The only up side to this whole mess America is in is seeing all the resistance people are putting up. I'm afraid it might not help much, but it's better than just rolling over.
thistlechaser: (Avatar: Zuko)
I'm watching the ABC hour long interview with Trump. Oh. My. God. He couldn't sound more insane and scary. He's actually getting worse. He's not surprising, but man is it scary.

Interviewer: "You said you'd do X, but X is against every international law and treaty."
Trump: "I don't care."


Semi, but not really, related, I started watching Homeland again. I stopped in season three, they killed off the character I liked best and so I didn't want to keep watching. Now, season six, it's pretty darned good! I might go back and either watch from the beginning again or just the seasons I haven't seen yet.
thistlechaser: (Book with cat: sickening)
Before the review: I decided to further adjust what counts towards a book in my count for the year. If I'm now keeping a running tally of my partially read books, why should a book I've hit the 50% mark of count as a full book?

So, to count as a full book, I have to reach the 100% mark of it -- completely finish it.

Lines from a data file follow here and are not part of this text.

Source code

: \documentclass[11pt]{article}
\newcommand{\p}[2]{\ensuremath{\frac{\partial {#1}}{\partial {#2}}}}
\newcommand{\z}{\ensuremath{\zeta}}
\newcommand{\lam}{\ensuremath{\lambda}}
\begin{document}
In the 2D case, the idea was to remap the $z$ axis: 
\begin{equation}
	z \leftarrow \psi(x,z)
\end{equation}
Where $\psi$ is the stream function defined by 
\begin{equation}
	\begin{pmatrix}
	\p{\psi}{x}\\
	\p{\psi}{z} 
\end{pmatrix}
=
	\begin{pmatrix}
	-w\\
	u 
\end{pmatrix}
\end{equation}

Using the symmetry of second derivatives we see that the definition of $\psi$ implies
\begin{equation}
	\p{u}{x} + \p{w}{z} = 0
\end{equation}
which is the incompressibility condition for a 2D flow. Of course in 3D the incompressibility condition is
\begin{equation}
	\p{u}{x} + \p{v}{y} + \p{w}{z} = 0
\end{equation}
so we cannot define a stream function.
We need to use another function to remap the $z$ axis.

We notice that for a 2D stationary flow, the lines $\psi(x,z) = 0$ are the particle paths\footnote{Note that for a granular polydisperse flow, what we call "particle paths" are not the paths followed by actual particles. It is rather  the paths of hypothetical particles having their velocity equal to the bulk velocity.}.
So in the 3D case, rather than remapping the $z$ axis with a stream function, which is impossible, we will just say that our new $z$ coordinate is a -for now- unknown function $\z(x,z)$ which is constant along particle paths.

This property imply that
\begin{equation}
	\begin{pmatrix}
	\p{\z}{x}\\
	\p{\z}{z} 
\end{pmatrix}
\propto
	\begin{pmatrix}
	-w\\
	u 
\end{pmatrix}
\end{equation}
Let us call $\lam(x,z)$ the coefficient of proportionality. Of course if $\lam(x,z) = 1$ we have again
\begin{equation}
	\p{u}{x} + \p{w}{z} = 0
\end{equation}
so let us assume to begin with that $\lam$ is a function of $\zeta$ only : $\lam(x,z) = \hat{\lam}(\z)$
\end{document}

However, as I'm keeping a running total of how far I've gotten through abandoned books, I should get an overall more fair, accurate count of my reading total for the year.

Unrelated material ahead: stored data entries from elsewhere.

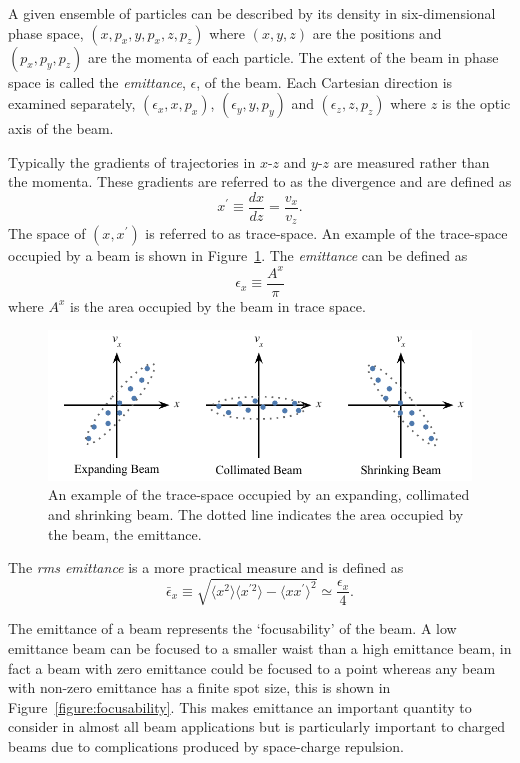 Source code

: A given ensemble of particles can be described by its density in six-dimensional phase space, $(x, p_x, y, p_x, z, p_z)$ where $(x, y, z)$ are the positions and $(p_x, p_y, p_z)$ are the momenta of each particle.
The extent of the beam in phase space is called the \emph{emittance}, $\epsilon$, of the beam.
Each Cartesian direction is examined separately, $(\epsilon_x, x, p_x)$, $(\epsilon_y, y, p_y)$ and $(\epsilon_z, z, p_z)$ where $z$ is the optic axis of the beam.

Typically the gradients of trajectories in $x$-$z$ and $y$-$z$ are measured rather than the momenta.
These gradients are referred to as the divergence and are defined as
\begin{equation}\label{equation:divergence}
x^\prime \equiv \frac{dx}{dz} = \frac{v_x}{v_z}.
\end{equation}
The space of $(x, x^\prime)$ is referred to as trace-space.
An example of the trace-space occupied by a beam is shown in Figure~\ref{figure:emittance_example}.
The \emph{emittance} can be defined as
\begin{equation}
\epsilon_x \equiv \frac{A^x}{\pi}
\end{equation}
where $A^x$ is the area occupied by the beam in trace space.

\begin{figure}
\center
\includegraphics{part2/Figs/EmittanceExample.pdf}
\caption{An example of the trace-space occupied by an expanding, collimated and shrinking beam. The dotted line indicates the area occupied by the beam, the emittance.}
\label{figure:emittance_example}
\end{figure}

The \emph{\gls{rms} emittance} is a more practical measure and is defined as
\begin{equation}\label{emittance}
\bar{\epsilon}_x \equiv \sqrt{\langle x^2\rangle \langle x^{\prime 2}\rangle - \langle x x^\prime\rangle^2} \simeq \frac{\epsilon_x}{4}.
\end{equation}

The emittance of a beam represents the `focusability' of the beam.
A low emittance beam can be focused to a smaller waist than a high emittance beam, in fact a beam with zero emittance could be focused to a point whereas any beam with non-zero emittance has a finite spot size, this is shown in Figure~\ref{figure:focusability}.
This makes emittance an important quantity to consider in almost all beam applications but is particularly important to charged beams due to complications produced by space-charge repulsion.

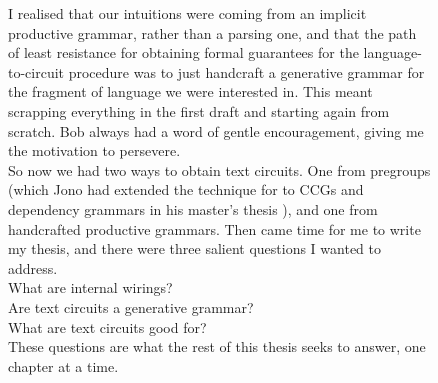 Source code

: \begin{figure}[h!]
\centering
{}
\caption{I realised that our intuitions were coming from an implicit productive grammar, rather than a parsing one, and that the path of least resistance for obtaining formal guarantees for the language-to-circuit procedure was to just handcraft a generative grammar for the fragment of language we were interested in. This meant scrapping everything in the first draft and starting again from scratch. Bob always had a word of gentle encouragement, giving me the motivation to persevere.\\

So now we had two ways to obtain text circuits. One from pregroups (which Jono had extended the technique for to CCGs and dependency grammars in his master's thesis \citep{liuLanguageCircuits2021a}), and one from handcrafted productive grammars. Then came time for me to write my thesis, and there were three salient questions I wanted to address.\\
What are internal wirings?\\
Are text circuits a generative grammar?\\
What are text circuits good for?\\
These questions are what the rest of this thesis seeks to answer, one chapter at a time.
}
\end{figure} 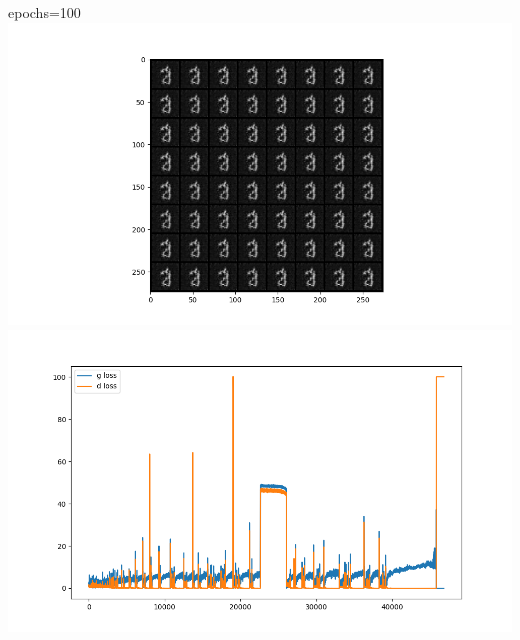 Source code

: epochs=100 \includegraphics{./images/Pasted image 20231229114320.png}
\includegraphics{./images/Pasted image 20231229114328.png}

This change brought to you by the letters G, S, and the fact that I had 72 abandoned books last year and gave myself credit for only one full book for all of them.

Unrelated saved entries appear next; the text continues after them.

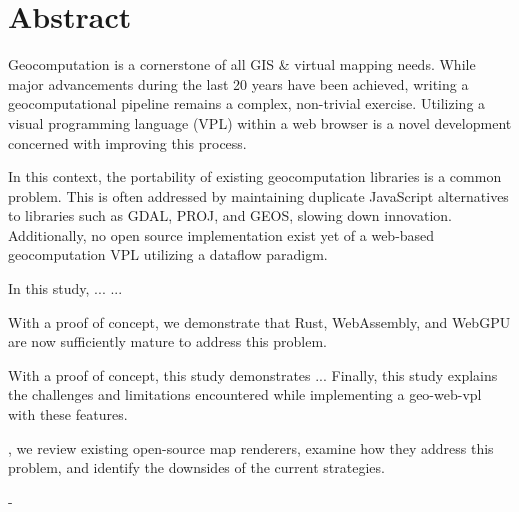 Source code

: 
























\chapter*{Abstract}
Geocomputation is a cornerstone of all GIS \& virtual mapping needs.
While major advancements during the last 20 years have been achieved, writing a geocomputational pipeline remains a complex, non-trivial exercise. 
Utilizing a visual programming language (VPL) within a web browser is a novel development concerned with improving this process.

In this context, the portability of existing geocomputation libraries is a common problem.
This is often addressed by maintaining duplicate JavaScript alternatives to libraries such as GDAL, PROJ, and GEOS, slowing down innovation.  
Additionally, no open source implementation exist yet of a web-based geocomputation VPL utilizing a dataflow paradigm.

In this study, 
...
...


With a proof of concept, we demonstrate that Rust, WebAssembly, and WebGPU are now sufficiently mature to address this problem.


With a proof of concept, this study demonstrates ...
Finally, this study explains the challenges and limitations encountered while implementing a geo-web-vpl with these features.



, we review existing open-source map renderers, examine how they address this problem, and identify the downsides of the current strategies. 


-

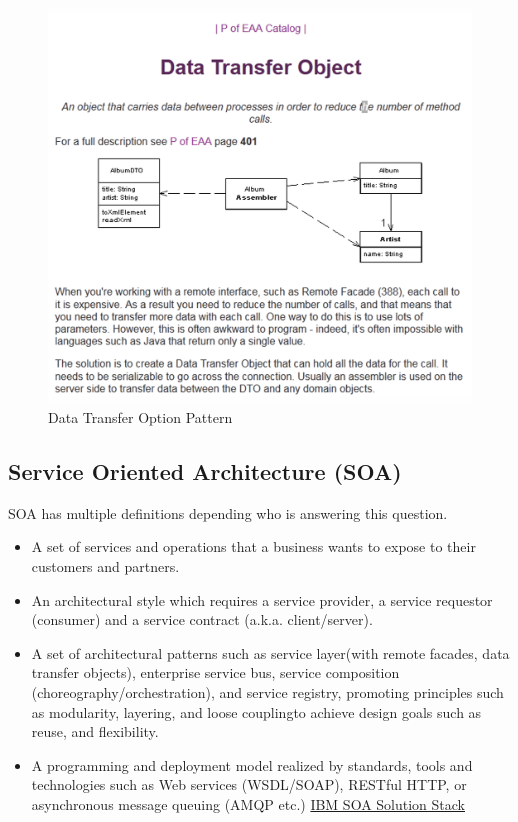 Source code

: \documentclass[../Main.tex]{subfiles}
\begin{document}
\begin{figure}[H]
    \centering
    \includegraphics[width=0.75\linewidth]{Images/data-transfer-object.png}
    \caption{Data Transfer Option Pattern}
\end{figure}
\newpage

\subsection{Service Oriented Architecture (SOA)}
SOA has multiple definitions depending who is answering this question.
\begin{itemize}
    \item A set of services and operations that a business wants to expose to their customers and partners.
    \item An architectural style which requires a service provider, a service 
    requestor (consumer) and a service contract (a.k.a. client/server).
    \item A set of architectural patterns such as service layer(with remote 
    facades, data transfer objects), enterprise service bus, service 
    composition (choreography/orchestration), and service registry, 
    promoting principles such as modularity, layering, and loose 
    couplingto achieve design goals such as reuse, and flexibility.
    \item A programming and deployment model realized by standards, 
    tools and technologies such as Web services (WSDL/SOAP), 
    RESTful HTTP, or asynchronous message queuing (AMQP etc.)
    \href{ibm.com}{IBM SOA Solution Stack}
\end{itemize}
\end{document}
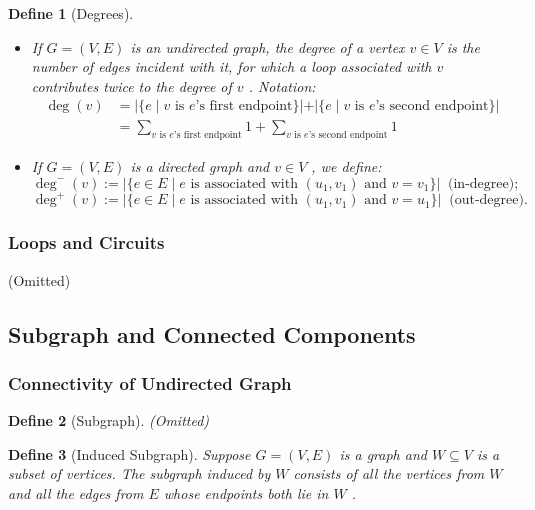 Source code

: \documentclass{ctexart}
\newcommand{\。}{．} %
\newenvironment{kuang3}{
    \begin{tcolorbox}[enhanced, breakable, colback=hlan!5!white, boxrule=0pt, frame hidden,
        borderline south={0.5mm}{0.1mm}{hlan}]
    }
    {\end{tcolorbox}}
\newenvironment{lvse}{
    \begin{tcolorbox}[enhanced, breakable, colback=qlv, boxrule=0pt, frame hidden,
        borderline west={0.7mm}{0.1mm}{slv}]
    }
    {\end{tcolorbox}}
\theoremstyle{t} %
\newtheorem{dyhj}{\color{slv} Define}[subsection] %
\newenvironment{dy}{\begin{lvse}\begin{dyhj}}{\end{dyhj}\end{lvse}}
\begin{document}
\begin{dy}[Degrees]
    \begin{itemize}
        \item If  $ G = (V, E) $  is an undirected graph, the degree of a vertex  $ v \in V $  is the number of edges incident with it, for which a loop associated with  $ v $  contributes twice to the degree of  $ v $ . Notation: 
        \begin{align*}
            \deg(v) &= \left|\{e \mid v \text{ is } e\text{'s first endpoint}\}| + |\{e \mid v \text{ is } e\text{'s second endpoint}\}\right| \\
            &= \sum_{v \text{ is } e\text{'s first endpoint}} 1 + \sum_{v \text{ is } e\text{'s second endpoint}} 1 
        \end{align*} 
        \item If  $ G = (V, E) $  is a directed graph and  $ v \in V $ , we define:
        $$ \deg^{-}(v) := \left|\{e \in E \mid e \text{ is associated with } (u_1, v_1) \text{ and } v = v_1\}\right|\ \text{ (in-degree)}; $$ 
        $$ \deg^{+}(v) := \left|\{e \in E \mid e \text{ is associated with } (u_1, v_1) \text{ and } v = u_1\}\right|\ \text{ (out-degree)}. $$ 
    \end{itemize}
\end{dy}

\subsubsection{Loops and Circuits}

(Omitted)

\begin{kuang3}
    \subsection{Subgraph and Connected Components}
\end{kuang3}

\subsubsection{Connectivity of Undirected Graph}

\begin{dy}[Subgraph]
    (Omitted)
\end{dy}

\begin{dy}[Induced Subgraph]
    Suppose  $ G = (V, E) $  is a graph and  $ W \subseteq V $  is a subset of vertices. The subgraph induced by  $ W $  consists of all the vertices from  $ W $  and all the edges from  $ E $  whose endpoints both lie in  $ W $ .
\end{dy}
\end{document}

Lord of the Wolves by James Matlack Raney
Rating: Disliked (Hated-Disliked-Okay-Liked-Loved)

This was an odd book. A "talking animals" story featuring wolves, but they were basically just people/humans. I have no idea why the author decided to make them wolves.

The alphas of the pack were called lords/ladies. 'Sire' and 'my lord' were used on a regular basis.
The wolves cried (tears) when they were upset.
The wolves screamed.

Even on top of that, the story was just not all that good. A litter was born when the sun and moon were both in the sky (which the wolves said happened only once in many generations...), which meant everything about the litter was different. The first was born twice as big as any other pup, with paws the size of a one year old wolf's (ow, that poor mother wolf). One was born with open eyes, able to see/process anything from the moment he was born. One had a super-powered sense of smell. One was beautiful.

And man, talking wolves are so bad at naming their pups. The pup with his eyes open was called Watcher. The super-smeller was called Windy (because she could smell any scent on the wind). The beautiful one was called Glimmer.

I was willing to go along with the story until the bad guys were introduced. Even more unreasonable characters, completely and utterly un-wolf-like behavior. Black/white characters, not a single shade of grey. (The bad wolf pack killed every single living thing in the forest...)

The whole story felt like the author took some famous fantasy story and rewrote it (poorly) with wolves as the characters, though I can't pin down which book this feels like...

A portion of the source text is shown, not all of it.